Seiler: Nun, viele Schaltanlagensysteme sind am Ende ihres Produktlebenszyklus‘ angekommen. Demografischer Wandel, Digitalisierung, Sicherheitsthemen sowie neue Normen besiegeln deren Laufzeit endgültig. Dieser Prozess beschleunigt sich noch, wenn auch die Menschen, die die alten Schaltanlagensysteme entwickeln, betreiben und warten, mit ihrem Wissen in den Ruhestand gehen. Dann ist schlichtweg niemand mehr da, der sich damit auskennt. Neue Anlagen sollen natürlich den aktuellen und möglichst auch den zukünftigen Anforderungen entsprechen. Viele altgediente und ehrwürdige Hersteller von Schaltanlagen werden da aussteigen, weil sie sich den Herausforderungen nicht stellen wollen oder sich nur noch auf Schaltgeräte konzentrieren. Das ist die Chance für Unternehmen, die sich mit ganzem Herzen dem Schaltanlagenbau widmen. Unternehmen mit neuem Denken, Unternehmen die mit frischen Ideen den Kundennutzen in den Vordergrund stellen. Wir fühlen uns mit Sedotec und unserem Kit-System Vamocon bestens für die Zukunft positioniert und freuen uns darauf. (schmunzelt) ‚Schaltgeräte würden Vamocon kaufen‘.

Wie bewältigen Sie als eher ‚junger‘ Hersteller von Schaltanlagen diese Herausforderungen?
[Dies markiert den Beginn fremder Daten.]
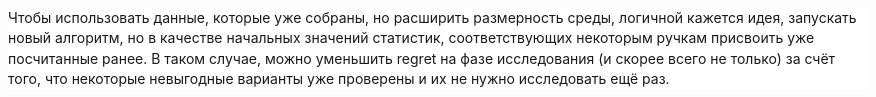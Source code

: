 Чтобы использовать данные, которые уже собраны, но расширить размерность среды, логичной кажется идея, запускать новый алгоритм, но в качестве начальных значений статистик, соответствующих некоторым ручкам присвоить уже посчитанные ранее. В таком случае, можно уменьшить regret на фазе исследования (и скорее всего не только) за счёт того, что некоторые невыгодные варианты уже проверены и их не нужно исследовать ещё раз.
Seiler: Unsere ‚Jugend‘ hilft uns da sogar, denn wir waren ja schon immer die Querdenker ohne Erbhöfe und mussten stets durch Innovationen und clevere neue Lösungen überzeugen, was uns mit Vamocon in den letzten zwölf Jahren wunderbar gelungen ist. Betrachten wir die Digitalisierung: Sie verändert Geschäftsmodelle. Die klassische, oft hermetische Abschottung der verschiedenen Gewerke der Blech-, Elektrotechnik- und Softwarehersteller wird durchlässiger. Es findet eine Entgrenzung statt. Statt horizontal denkender Experten sind vertikal denkende Generalisten gefragt. Das heißt jetzt aber nicht, dass Blechhersteller plötzlich Software programmieren werden – nein, keinesfalls. Aber alle müssen offener miteinander umgehen, sich austauschen und zusammenarbeiten. Abschottung, sei es aus Angst vor Knowhow-Diebstahl, aber auch aus Machtdenken, wie es die Großen seit jeher und immer noch praktizieren, hilft nicht weiter. Die Zukunft gehört Herstellern, die mit durchgehenden Systemen, die Probleme der Kunden schnell und zielgerichtet lösen – und ich bin mir nicht sicher, ob das immer nur die ‚Großen‘ sein werden.